Incremental Reading: Part 1 - Introduction

March 7, 2025

Spaced Repetition as a method for retaining information has found an ever growing community of advocates. There's some real science behind why it works and programs like Anki have made it easily accessible.

It's particularly popular among students for obvious reasons, but even beyond that, people have made it a core part of their workflow with a lot of success.

Eventually, many fans of spaced repetition stumble upon a related concept that enjoys far less popularity: Incremental Reading.

As far as I can tell, Incremental Reading is the brain-child of Piotr Woźniak who developed the technique as part of his work on the spaced repetition software SuperMemo.

He describes Incremental Reading as follows:

Incremental Reading (IR) is a technique for organizing learning in a way that encourages variety of studying material and iterative problem solving. By contrast, traditional reading involves a linear process of reading a single topic for extended periods of time.

In Incremental Reading, all the material yet to be processed is added into a queue. Each element in the queue is examined in succession. How long to study each element before moving on to the next one is left at the discretion of the user’s own heuristics. Typical triggers for making that decision include decreases in concentration or pleasure.

Source

The core idea can be boiled down to this:

  1. Put everything you eventually want to read into a queue
  2. When reading, highlight anything you want to remember for further processing
  3. As soon as you get bored, move on to the next element in the queue

The annotations made during reading can then eventually get processed however you like, presumable turning them into flashcards or cloze deletions for spaced repetition.
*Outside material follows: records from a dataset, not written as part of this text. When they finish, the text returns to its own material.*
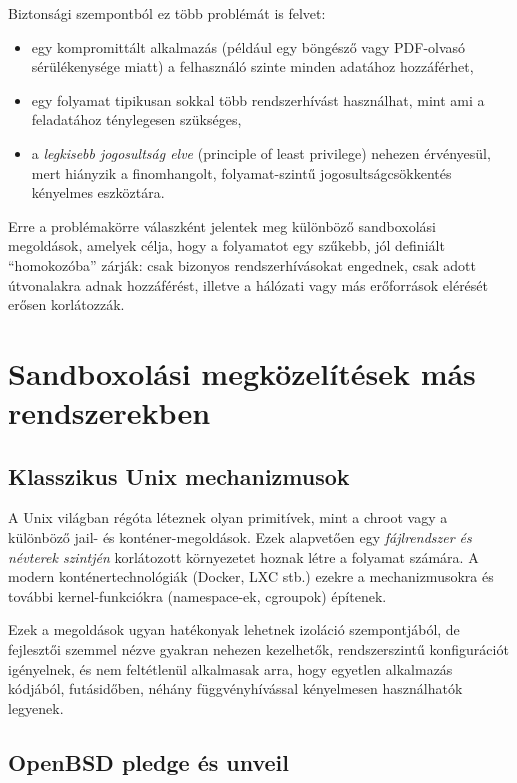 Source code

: Biztonsági szempontból ez több problémát is felvet:

\begin{itemize}
  \item egy kompromittált alkalmazás (például egy böngésző vagy PDF-olvasó
        sérülékenysége miatt) a felhasználó szinte minden adatához hozzáférhet,
  \item egy folyamat tipikusan sokkal több rendszerhívást használhat, mint ami
        a feladatához ténylegesen szükséges,
  \item a \emph{legkisebb jogosultság elve} (principle of least privilege)
        nehezen érvényesül, mert hiányzik a finomhangolt, folyamat-szintű
        jogosultságcsökkentés kényelmes eszköztára.
\end{itemize}

Erre a problémakörre válaszként jelentek meg különböző sandboxolási
megoldások, amelyek célja, hogy a folyamatot egy szűkebb, jól definiált
``homokozóba'' zárják: csak bizonyos rendszerhívásokat engednek, csak adott
útvonalakra adnak hozzáférést, illetve a hálózati vagy más erőforrások
elérését erősen korlátozzák.


\section{Sandboxolási megközelítések más rendszerekben}

\subsection{Klasszikus Unix mechanizmusok}

A Unix világban régóta léteznek olyan primitívek, mint a chroot
\cite{linux_chroot_2} vagy
a különböző jail- és konténer-megoldások. Ezek alapvetően egy \emph{fájlrendszer
és névterek szintjén} korlátozott környezetet hoznak létre a folyamat számára.
A modern konténertechnológiák (Docker, LXC stb.) ezekre a mechanizmusokra és
további kernel-funkciókra (namespace-ek, cgroupok) építenek.
\cite{docker_engine_security} \cite{lxc_introduction}

Ezek a megoldások ugyan hatékonyak lehetnek izoláció szempontjából, de
fejlesztői szemmel nézve gyakran nehezen kezelhetők, rendszerszintű
konfigurációt igényelnek, és nem feltétlenül alkalmasak arra, hogy egyetlen
alkalmazás kódjából, futásidőben, néhány függvényhívással kényelmesen
használhatók legyenek.


\subsection{OpenBSD pledge és unveil}

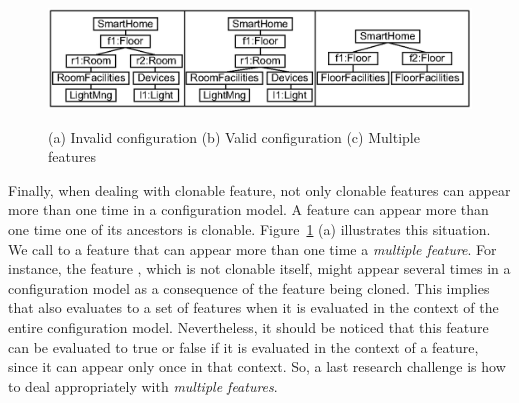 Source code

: 


\begin{figure}
  \centering \includegraphics[width=.7\linewidth]{Figures/contexts(2).eps} \\
  \caption{(a) Invalid configuration (b) Valid configuration (c) Multiple features}
  \label{fig:contexts}
\end{figure}

Finally, when dealing with clonable feature, not only clonable features can appear more than one time in a configuration model. A feature can appear more than one time one of its ancestors is clonable. Figure~\ref{fig:contexts} (a) illustrates this situation. We call to a feature that can appear more than one time a \emph{multiple feature}. For instance, the feature , which is not clonable itself,  might appear several times in a configuration model as a consequence of the  feature being cloned. This implies that  also evaluates to a set of features when it is evaluated in the context of the entire configuration model. Nevertheless, it should be noticed that this feature can be evaluated to true or false if it is evaluated in the context of a  feature, since it can appear only once in that context. So, a last research challenge is how to deal appropriately with \emph{multiple features}.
This process has a couple of properties that were very intriguing for me:

  1. Removes Friction: The reading queue removes all points of friction for starting to read. A problem that I regularly face is having to decide what to read. Do I pick up a book, or an article, or that paper I bookmarked? If you have a lot of things bookmarked, this alone can lead to decision fatigue. By adding a queue the decision gets reduced from a multiple choice question with potentially hundreds of options to a binary choice ("Do I like what the queue presented or check out the next element").

  2. No commitment: Since the system keeps track of your position for any given text, reading an article no longer requires the commitment to finish it. I can't count how many times I've opened up a genuinely interesting article, only to realise that I don't have the time, or the focus required to read it fully. So I bookmark it, where it vanishes in a sea of other super-interesting articles that I'm definitely, absolutely going to read... some day. This fully eliminates that problem of having to finish an article when I start and with it any commitment required from me that might keep me from starting at all. Even if I read just a paragraph, or a single sentence, I don't lose that progress.

  3. Annotations come with sources and context: If you're an avid Anki user, then you'll probably have experienced this: You create a card, understand it and learn it. Then, months later the card is up for review and you realize that you are missing crucial context without which your card is pretty useless. This isn't a problem for well written cards but alas not all cards are. At this point it would be great if you could go back to the exact passage that your card is based on. If your cards and your reading material exist in the same system, then a connection between the two can exist.

If you read this and think "Great! How do I try it?", then I have to disappoint you. SuperMemo as a product still exists and is even still in development. However it is only available for windows and looks like this:

SuperMemo Screenshot

I have no doubt that SuperMemo is a powerful, feature rich system, laser-focused on productivity. But if I'm going to shift everything I read over to a piece of software, then it has to deliver an outstanding reading experience, otherwise I simply won't use it.

Also, being windows only is an absolute nonstarter for me. I don't use windows, but even if I did, I don't want to do all my reading in front of a computer.

There is an alternative for Anki, but it suffers from a similar problem:

Anki Screenshot

And that's it. Those are the two options. I've looked around and there doesn't seem to exist an alternative that delivers both a good implementation of Incremental Reading and an enjoyable reading experience.

I think Incremental Reading has the potential to fundamentally transform how I consume written media. But to truly evaluate how well it can work it seems that I have to build it first.

So that's what I'll do. In Part II of this series I'll focus on creating a set of requirements that a good IR experience would have to deliver and then subsequently work on implementing them.